Noch ist nichts Genaues klar, aber fest steht: Wir müssen den Widerstand vorbereiten. Hier stehen die Gewerkschaften in der Pflicht. Die Linke ist wieder zu einer Kraft mit viel Kampfpotenzial geworden. Sie sollte ihre parlamentarische Stärke vor allem dazu nutzen, die Arbeiter*innenbewegung und soziale Bewegungen aufzubauen. Sie darf nicht weiter in die alten, erwiesenermaßen fatalen Fallen von Kumpelei mit SPD und Grünen oder gar Regierungsbeteiligungen auf Bundes-, Landes- oder kommunaler Ebene tappen.

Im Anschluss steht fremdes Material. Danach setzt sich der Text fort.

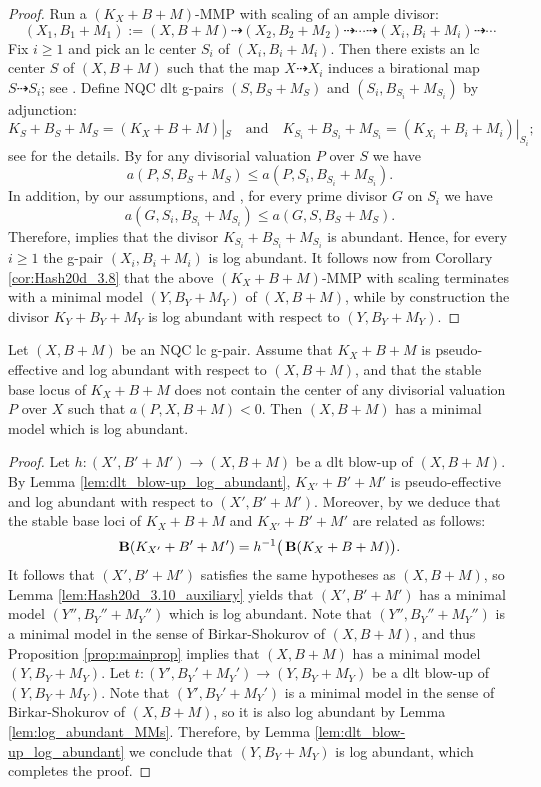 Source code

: 	\begin{proof}
		Run a $(K_X+B+M)$-MMP with scaling of an ample divisor:
		$$ (X_1, B_1+M_1) := (X,B+M) \dashrightarrow (X_2,B_2+M_2) \dashrightarrow \cdots \dashrightarrow (X_i,B_i+M_i)\dashrightarrow \cdots $$
		Fix $i\geq 1$ and pick an lc center $S_i$ of $(X_i,B_i+M_i)$. Then there exists an lc center $S$ of $(X,B+M)$ such that the map $X \dashrightarrow X_i$ induces a birational map $S \dashrightarrow S_i$; see \cite[Lemma 2.18(iii)]{Tsak21}. Define NQC dlt g-pairs $(S,B_S+M_S)$ and $(S_i,B_{S_i}+M_{S_i})$ by adjunction: 
		\[ K_S+B_S+M_S=(K_X+B+M)|_S \quad \text{and} \quad K_{S_i}+B_{S_i}+M_{S_i}=(K_{X_i}+B_i+M_i)|_{S_i} ; \]
		see \cite[Subsection 2.3]{HanLi22} for the details. By \cite[Lemma 2.18(iv)]{Tsak21} for any divisorial valuation $P$ over $S$ we have
		\[ a(P,S,B_S+M_S) \leq a(P,S_i,B_{S_i}+M_{S_i}) . \]
		In addition, by our assumptions, \cite[Lemma 3.5]{Hash22a} and \cite[Lemma 3.6(4)]{LX22a}, for every prime divisor $G$ on $S_i$ we have 
		\[ a(G,S_i,B_{S_i}+M_{S_i})\leq a(G,S,B_S+M_S) . \]
		Therefore, \cite[Lemma 3.9]{Hash22a} implies that the divisor $K_{S_i}+B_{S_i}+M_{S_i}$ is abundant. Hence, for every $i \geq 1$ the g-pair $(X_i,B_i+M_i)$ is log abundant. It follows now from Corollary \ref{cor:Hash20d_3.8} that the above $(K_X+B+M)$-MMP with scaling terminates with a minimal model $(Y,B_Y+M_Y)$ of $(X,B+M)$, while by construction the divisor $K_Y+B_Y+M_Y$ is log abundant with respect to $(Y,B_Y+M_Y)$.
	\end{proof}
	
	\begin{cor}\label{cor:Hash20d_3.10}
		Let $(X,B+M)$ be an NQC lc g-pair. Assume that $K_X+B+M$ is pseudo-effective and log abundant with respect to $(X,B+M)$, and that the stable base locus of $K_X+B+M$ does not contain the center of any divisorial valuation $P$ over $X$ such that $ a(P,X,B+M) < 0 $. Then $(X,B+M)$ has a minimal model which is log abundant.
	\end{cor}
	
	\begin{proof}
		Let $ h \colon (X',B'+M') \to (X,B+M) $ be a dlt blow-up of $(X,B+M)$. By Lemma \ref{lem:dlt_blow-up_log_abundant}, $K_{X'}+B'+M'$ is pseudo-effective and log abundant with respect to $(X',B'+M')$. Moreover, by \cite[Lemma 2.3]{LMT} we deduce that the stable base loci of $K_X+B+M$ and $K_{X'}+B'+M'$ are related as follows:
		\[ \operatorname{\mathbf{B}}(K_{X'}+B'+M') = h^{-1} \big( \operatorname{\mathbf{B}}(K_X+B+M) \big) . \]
		It follows that $(X',B'+M')$ satisfies the same hypotheses as $(X,B+M)$, so Lemma \ref{lem:Hash20d_3.10_auxiliary} yields that $(X',B'+M')$ has a minimal model $(Y'',B_Y''+M_Y'')$ which is log abundant. Note that $(Y'',B_Y''+M_Y'')$ is a minimal model in the sense of Birkar-Shokurov of $(X,B+M)$, and thus Proposition \ref{prop:mainprop} implies that $(X,B+M)$ has a minimal model $(Y,B_Y+M_Y)$. Let $ t \colon (Y',B_Y'+M_Y') \to (Y,B_Y+M_Y) $ be a dlt blow-up of $(Y,B_Y+M_Y)$. Note that $(Y',B_Y'+M_Y')$ is a minimal model in the sense of Birkar-Shokurov of $(X,B+M)$, so it is also log abundant by Lemma \ref{lem:log_abundant_MMs}. Therefore, by Lemma \ref{lem:dlt_blow-up_log_abundant} we conclude that $(Y,B_Y+M_Y)$ is log abundant, which completes the proof.
	\end{proof}
	
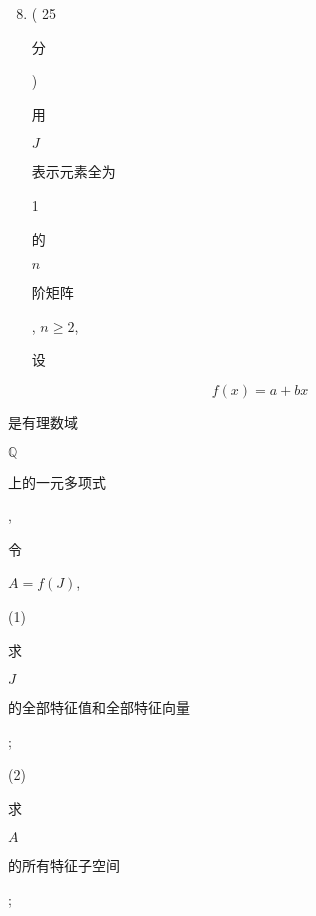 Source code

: \documentclass[10pt]{article}
\begin{document}
\begin{enumerate}
  \setcounter{enumi}{7}
  \item ( 25 \begin{CJK}{UTF8}{mj}分\end{CJK}) \begin{CJK}{UTF8}{mj}用\end{CJK} $J$ \begin{CJK}{UTF8}{mj}表示元素全为\end{CJK} 1 \begin{CJK}{UTF8}{mj}的\end{CJK} $n$ \begin{CJK}{UTF8}{mj}阶矩阵\end{CJK}, $n \geq 2$, \begin{CJK}{UTF8}{mj}设\end{CJK}
\end{enumerate}
$$
f(x)=a+b x
$$
\begin{CJK}{UTF8}{mj}是有理数域\end{CJK} $\mathbb{Q}$ \begin{CJK}{UTF8}{mj}上的一元多项式\end{CJK}, \begin{CJK}{UTF8}{mj}令\end{CJK} $A=f(J)$,

(1) \begin{CJK}{UTF8}{mj}求\end{CJK} $J$ \begin{CJK}{UTF8}{mj}的全部特征值和全部特征向量\end{CJK};

(2) \begin{CJK}{UTF8}{mj}求\end{CJK} $A$ \begin{CJK}{UTF8}{mj}的所有特征子空间\end{CJK};
\end{document}
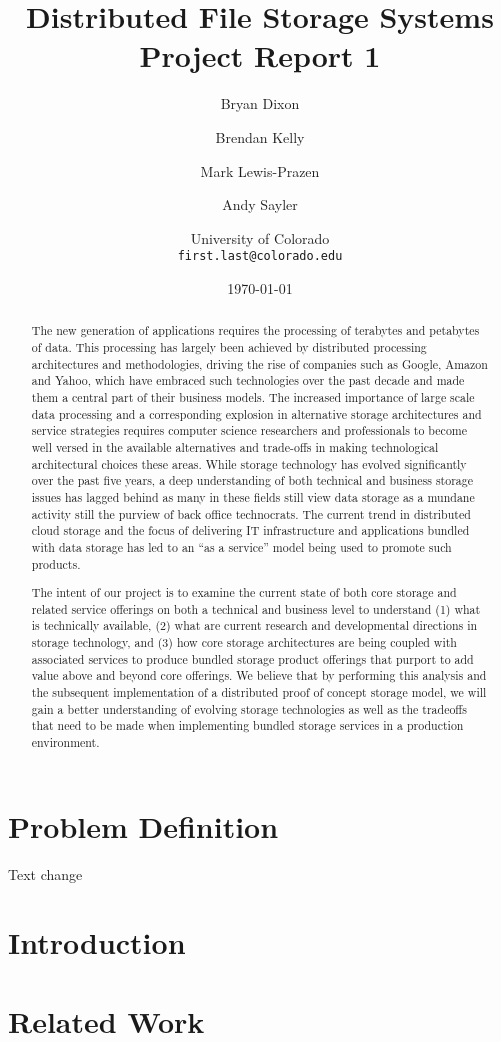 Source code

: \documentclass[11pt]{article}
\begin{document}
\title{
  Distributed File Storage Systems\\
  Project Report 1
}
\author{
  Bryan Dixon \and Brendan Kelly \and Mark Lewis-Prazen \and Andy Sayler\\
  \and University of Colorado\\
  \texttt{first.last@colorado.edu}
}
\date{\today}

\maketitle

\begin{abstract}
The new generation of applications requires the processing of terabytes and petabytes of data. This processing has 
largely been achieved by distributed processing architectures and methodologies, driving the rise of companies such as 
Google, Amazon and Yahoo, which have embraced such technologies over the past decade and made them a central part of 
their business models. The increased importance of large scale data processing and a corresponding explosion in 
alternative storage architectures and service strategies requires computer science researchers and professionals to 
become well versed in the available alternatives and trade-offs in making technological architectural choices these 
areas. While storage technology has evolved significantly over the past five years, a deep understanding of both 
technical and business storage issues has lagged behind as many in these fields still view data storage as a mundane 
activity still the purview of back office technocrats. The current trend in distributed cloud storage and the focus of 
delivering IT infrastructure and applications bundled with data storage has led to an “as a service” model being used 
to promote such products.

The intent of our project is to examine the current state of both core storage and related service offerings on both a 
technical and business level to understand (1) what is technically available, (2) what are current research and 
developmental directions in storage technology, and (3) how core storage architectures are being coupled with associated
services to produce bundled storage product offerings that purport to add value above and beyond core offerings. We 
believe that by performing this analysis and the subsequent implementation of a distributed proof of concept storage 
model, we will gain a better understanding of evolving storage technologies as well as the tradeoffs that need to be 
made when implementing bundled storage services in a production environment.

\end{abstract}

\newpage

\section{Problem Definition}
Text change

\section{Introduction}


\section{Related Work}


\nocite{*}

\end{document}
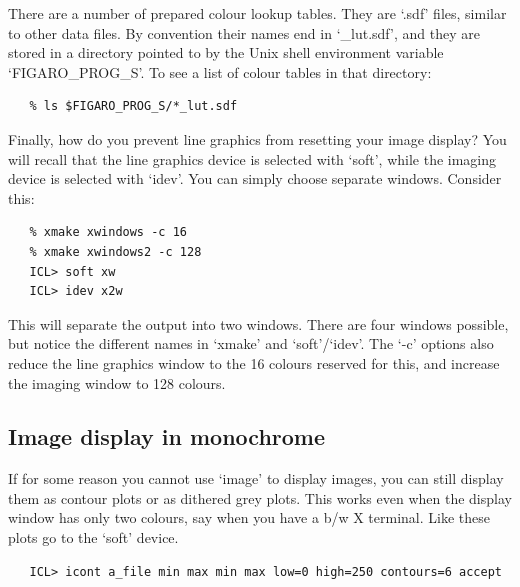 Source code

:    There are a number of prepared colour lookup tables. They are
   `.sdf' files, similar to other data files. By convention their
   names end in `\_lut.sdf', and they are stored in a directory pointed
   to by the Unix shell environment variable `FIGARO\_PROG\_S'. To see a
   list of colour tables in that directory:

\begin{verbatim}
   % ls $FIGARO_PROG_S/*_lut.sdf
\end{verbatim}

   Finally, how do you prevent line graphics from resetting your image
   display? You will recall that the line graphics device is selected
   with `soft', while the imaging device is selected with `idev'.
   You can simply choose separate windows. Consider this:

\begin{verbatim}
   % xmake xwindows -c 16
   % xmake xwindows2 -c 128
   ICL> soft xw
   ICL> idev x2w
\end{verbatim}

   This will separate the output into two windows. There are four
   windows possible, but notice the different names in `xmake' and
   `soft'/`idev'. The `-c' options also reduce the line graphics
   window to the 16 colours reserved for this, and increase the imaging
   window to 128 colours.


\subsection{\label{lookicont}Image display in monochrome}

   If for some reason you cannot use `image' to display images, you
   can still display them as contour plots or as dithered grey plots.
   This works even when the display window has only two colours, say
   when you have a b/w X terminal. Like
   {}
   these plots go to the `soft' device.

\begin{verbatim}
   ICL> icont a_file min max min max low=0 high=250 contours=6 accept
\end{verbatim}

Die Linke muss konsequent gegen Krieg und Waffenlieferungen auftreten sowie gegen Militarisierung und Wehrpflicht kämpfen, gegen Rassismus und alle Angriffe auf Lebens- und Sozialstandards. Dabei geht es nicht nur ums Besteuern von Millionär*innen, sondern darum, die kapitalistischen Produktionsverhältnisse anzugreifen und abzuschaffen, die eine kleine Handvoll Milliardäre und Milliarden Arme produzieren. Die Linke hat keine Zukunft, wenn sie mitmacht bei der kapitalistischen Krisenverwaltung, sondern nur, wenn sie konsequent für die Enteignung und Vergesellschaftung der Produktionsmittel und für ein sozialistisches Wirtschaftssystem eintritt.